[The input — start]

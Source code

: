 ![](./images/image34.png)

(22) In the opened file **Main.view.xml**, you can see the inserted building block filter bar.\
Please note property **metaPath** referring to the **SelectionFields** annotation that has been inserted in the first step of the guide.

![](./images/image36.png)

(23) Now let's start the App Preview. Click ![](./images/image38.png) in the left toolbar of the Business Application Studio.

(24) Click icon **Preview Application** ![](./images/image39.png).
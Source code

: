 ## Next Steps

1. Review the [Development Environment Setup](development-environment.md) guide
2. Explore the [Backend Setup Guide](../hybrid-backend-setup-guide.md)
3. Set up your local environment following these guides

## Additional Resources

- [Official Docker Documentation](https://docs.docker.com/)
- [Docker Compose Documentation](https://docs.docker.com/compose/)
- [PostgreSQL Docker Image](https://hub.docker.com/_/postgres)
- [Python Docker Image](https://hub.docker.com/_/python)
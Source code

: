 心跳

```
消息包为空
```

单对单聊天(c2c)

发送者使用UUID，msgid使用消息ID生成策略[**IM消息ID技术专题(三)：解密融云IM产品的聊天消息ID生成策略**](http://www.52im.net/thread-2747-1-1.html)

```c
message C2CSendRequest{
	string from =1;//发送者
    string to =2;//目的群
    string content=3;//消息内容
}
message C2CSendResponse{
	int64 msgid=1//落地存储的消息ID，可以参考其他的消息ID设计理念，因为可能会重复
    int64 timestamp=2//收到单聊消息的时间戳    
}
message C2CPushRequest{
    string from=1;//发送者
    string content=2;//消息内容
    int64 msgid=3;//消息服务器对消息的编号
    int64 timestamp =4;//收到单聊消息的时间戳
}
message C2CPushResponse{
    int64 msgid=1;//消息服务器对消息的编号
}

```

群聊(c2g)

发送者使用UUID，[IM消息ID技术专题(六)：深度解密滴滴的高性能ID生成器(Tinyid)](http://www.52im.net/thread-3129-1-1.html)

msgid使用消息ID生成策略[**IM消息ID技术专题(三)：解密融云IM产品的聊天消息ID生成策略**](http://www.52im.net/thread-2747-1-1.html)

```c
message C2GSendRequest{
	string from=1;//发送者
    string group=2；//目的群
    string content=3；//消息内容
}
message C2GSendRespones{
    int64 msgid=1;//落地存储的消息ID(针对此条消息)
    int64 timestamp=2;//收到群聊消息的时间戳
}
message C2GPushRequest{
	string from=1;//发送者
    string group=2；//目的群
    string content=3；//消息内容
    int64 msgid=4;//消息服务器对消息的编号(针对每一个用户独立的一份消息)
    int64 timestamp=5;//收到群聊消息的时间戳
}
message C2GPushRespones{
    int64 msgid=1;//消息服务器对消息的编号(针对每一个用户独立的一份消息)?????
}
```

[The input — finish]

The records above are to be set down again exactly as written.

Source code

: ![](./images/image34.png)

(22) In the opened file **Main.view.xml**, you can see the inserted building block filter bar.\
Please note property **metaPath** referring to the **SelectionFields** annotation that has been inserted in the first step of the guide.

![](./images/image36.png)

(23) Now let's start the App Preview. Click ![](./images/image38.png) in the left toolbar of the Business Application Studio.

(24) Click icon **Preview Application** ![](./images/image39.png).
Source code

: ## Next Steps

1. Review the [Development Environment Setup](development-environment.md) guide
2. Explore the [Backend Setup Guide](../hybrid-backend-setup-guide.md)
3. Set up your local environment following these guides

## Additional Resources

- [Official Docker Documentation](https://docs.docker.com/)
- [Docker Compose Documentation](https://docs.docker.com/compose/)
- [PostgreSQL Docker Image](https://hub.docker.com/_/postgres)
- [Python Docker Image](https://hub.docker.com/_/python)
Source code

: 心跳

```
消息包为空
```

单对单聊天(c2c)

发送者使用UUID，msgid使用消息ID生成策略[**IM消息ID技术专题(三)：解密融云IM产品的聊天消息ID生成策略**](http://www.52im.net/thread-2747-1-1.html)

```c
message C2CSendRequest{
	string from =1;//发送者
    string to =2;//目的群
    string content=3;//消息内容
}
message C2CSendResponse{
	int64 msgid=1//落地存储的消息ID，可以参考其他的消息ID设计理念，因为可能会重复
    int64 timestamp=2//收到单聊消息的时间戳    
}
message C2CPushRequest{
    string from=1;//发送者
    string content=2;//消息内容
    int64 msgid=3;//消息服务器对消息的编号
    int64 timestamp =4;//收到单聊消息的时间戳
}
message C2CPushResponse{
    int64 msgid=1;//消息服务器对消息的编号
}

```

群聊(c2g)

发送者使用UUID，[IM消息ID技术专题(六)：深度解密滴滴的高性能ID生成器(Tinyid)](http://www.52im.net/thread-3129-1-1.html)

msgid使用消息ID生成策略[**IM消息ID技术专题(三)：解密融云IM产品的聊天消息ID生成策略**](http://www.52im.net/thread-2747-1-1.html)

```c
message C2GSendRequest{
	string from=1;//发送者
    string group=2；//目的群
    string content=3；//消息内容
}
message C2GSendRespones{
    int64 msgid=1;//落地存储的消息ID(针对此条消息)
    int64 timestamp=2;//收到群聊消息的时间戳
}
message C2GPushRequest{
	string from=1;//发送者
    string group=2；//目的群
    string content=3；//消息内容
    int64 msgid=4;//消息服务器对消息的编号(针对每一个用户独立的一份消息)
    int64 timestamp=5;//收到群聊消息的时间戳
}
message C2GPushRespones{
    int64 msgid=1;//消息服务器对消息的编号(针对每一个用户独立的一份消息)?????
}
```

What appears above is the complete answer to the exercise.